Labour strife shuts world's largest platinum mine
Mine was also shut for 6 weeks earlier this year
The world’s largest platinum mine, run by Impala Platinum, remained closed for a second day on Wednesday, taking another 3,000 ounces out of global output, as a union turf war rumbled on.
“The rival unions are still playing a game of winner takes all,” Johan Theron, Implats head of human resources, told Reuters.
The fresh flare-up buries hopes of settling a labour battle that shut the Rustenburg mine, which accounts for about 15% of global output, for six weeks earlier this year. That cost Implats 120,000 lost ounces.
But markets took the fresh unrest in stride. Spot platinum was 1% lower in morning trade, extending recent losses, with the focus on the gloomy demand outlook.
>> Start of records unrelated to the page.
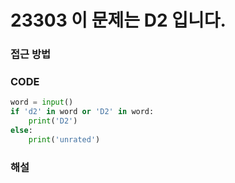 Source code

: # 23303 이 문제는 D2 입니다.



### 접근 방법



### CODE

```python
word = input()
if 'd2' in word or 'D2' in word:
    print('D2')
else:
    print('unrated')
```



### 해설

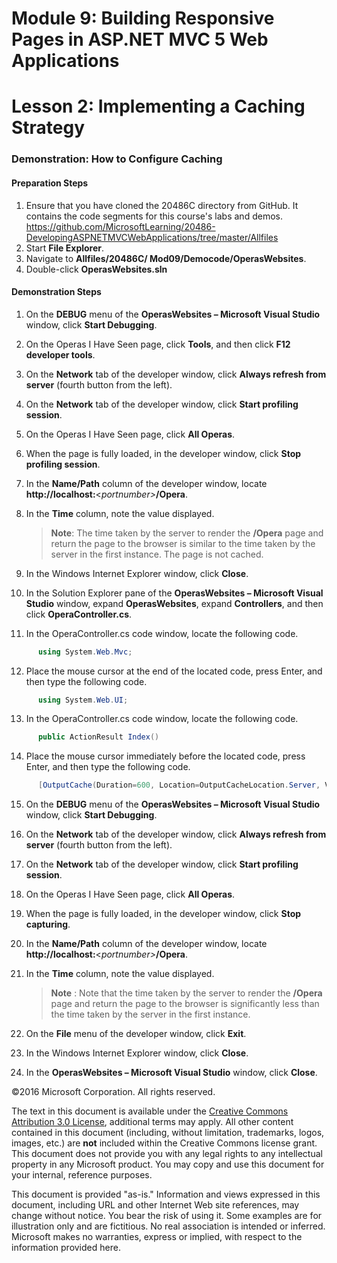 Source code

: ﻿# Module 9: Building Responsive Pages in ASP.NET MVC 5 Web Applications

# Lesson 2: Implementing a Caching Strategy

### Demonstration: How to Configure Caching

#### Preparation Steps

1. Ensure that you have cloned the 20486C directory from GitHub. It contains the code segments for this course's labs and demos. https://github.com/MicrosoftLearning/20486-DevelopingASPNETMVCWebApplications/tree/master/Allfiles
2. Start **File Explorer**.
3. Navigate to **Allfiles/20486C/ Mod09/Democode/OperasWebsites**.
4. Double-click **OperasWebsites.sln**

#### Demonstration Steps

1. On the **DEBUG** menu of the **OperasWebsites – Microsoft Visual Studio** window, click **Start Debugging**.
2. On the Operas I Have Seen page, click **Tools**, and then click **F12 developer tools**.
3. On the **Network** tab of the developer window, click **Always refresh from server** (fourth button from the left).
4. On the **Network** tab of the developer window, click **Start profiling session**.
5. On the Operas I Have Seen page, click **All Operas**.
6. When the page is fully loaded, in the developer window, click **Stop profiling session**.
7. In the **Name/Path** column of the developer window, locate **http://localhost:**&lt;_portnumber&gt;_**/Opera**.
8. In the **Time** column, note the value displayed.

   >**Note**: The time taken by the server to render the **/Opera** page and return the page to the browser is similar to the time taken by the server in the first instance. The page is not cached.

9. In the Windows Internet Explorer window, click **Close**.
10. In the Solution Explorer pane of the **OperasWebsites – Microsoft Visual Studio** window, expand **OperasWebsites**, expand  **Controllers**, and then click **OperaController.cs**.
11. In the OperaController.cs code window, locate the following code.

  ```cs
        using System.Web.Mvc;
```
12. Place the mouse cursor at the end of the located code, press Enter, and then type the following code.

  ```cs
        using System.Web.UI;
```
13. In the OperaController.cs code window, locate the following code.

  ```cs
        public ActionResult Index()
```
14. Place the mouse cursor immediately before the located code, press Enter, and then type the following code.

  ```cs
        [OutputCache(Duration=600, Location=OutputCacheLocation.Server, VaryByParam="none")]
```
15. On the **DEBUG** menu of the **OperasWebsites – Microsoft Visual Studio** window, click **Start Debugging**.
16. On the **Network** tab of the developer window, click **Always refresh from server** (fourth button from the left).
17. On the **Network** tab of the developer window, click **Start profiling session**.
18. On the Operas I Have Seen page, click **All Operas**.
19. When the page is fully loaded, in the developer window, click **Stop capturing**.
20. In the **Name/Path** column of the developer window, locate **http://localhost:**&lt;_portnumber&gt;_**/Opera**.
21. In the **Time** column, note the value displayed.

    >**Note** : Note that the time taken by the server to render the **/Opera** page and return the page to the browser is significantly less than the time taken by the server in the first instance.

22. On the **File** menu of the developer window, click **Exit**.
23. In the Windows Internet Explorer window, click **Close**.
24. In the **OperasWebsites – Microsoft Visual Studio** window, click **Close**.

©2016 Microsoft Corporation. All rights reserved.

The text in this document is available under the  [Creative Commons Attribution 3.0 License](https://creativecommons.org/licenses/by/3.0/legalcode), additional terms may apply. All other content contained in this document (including, without limitation, trademarks, logos, images, etc.) are  **not**  included within the Creative Commons license grant. This document does not provide you with any legal rights to any intellectual property in any Microsoft product. You may copy and use this document for your internal, reference purposes.

This document is provided &quot;as-is.&quot; Information and views expressed in this document, including URL and other Internet Web site references, may change without notice. You bear the risk of using it. Some examples are for illustration only and are fictitious. No real association is intended or inferred. Microsoft makes no warranties, express or implied, with respect to the information provided here.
Rustenburg, Implats’ flagship South African mine, has been hit by clashes between the dominant National Union of Mineworkers (NUM) and the Association of Mineworkers and Construction Union (AMCU).
The latest round was sparked when police say suspected AMCU supporters allegedly shot and wounded a NUM member last week.
Their arrest on Monday prompted protests, which saw most of the mine’s workforce failing to report for duty on Tuesday.
Theron said the AMCU, which has launched a recruiting drive, wanted recognition from the company and now claimed to have 10,000 members or about a third of the 30,000-strong labour force if processing workers are counted.
He said about a third of the workers were not union members so if the AMCU’s claims were true, its numbers at the operation would now roughly rival the NUM’s.
Theron said the company planned to conduct an audit of the workforce and if this was true, it would have to renegotiate its “majority union” agreement there with the NUM.
Officials from neither union were immediately available for comment but the NUM was launching a 4-day congress on Wednesday and the the AMCU challenge will likely be a point of discussion.
The stakes are high as the AMCU is widely regarded to be more radical than the NUM, which has managed to consistently secure above-inflation wage increases for its members.
Platinum miners negotiate their own contracts with workers, making them more vulnerable to recruitment drives from upstart unions than their gold or coal counterparts, which do so collectively as an industry through the country’s Chamber of Mines.
Implats’ recognition could embolden the AMCU to take the NUM on at other companies, stoking tensions on South Africa’s combustible labour front.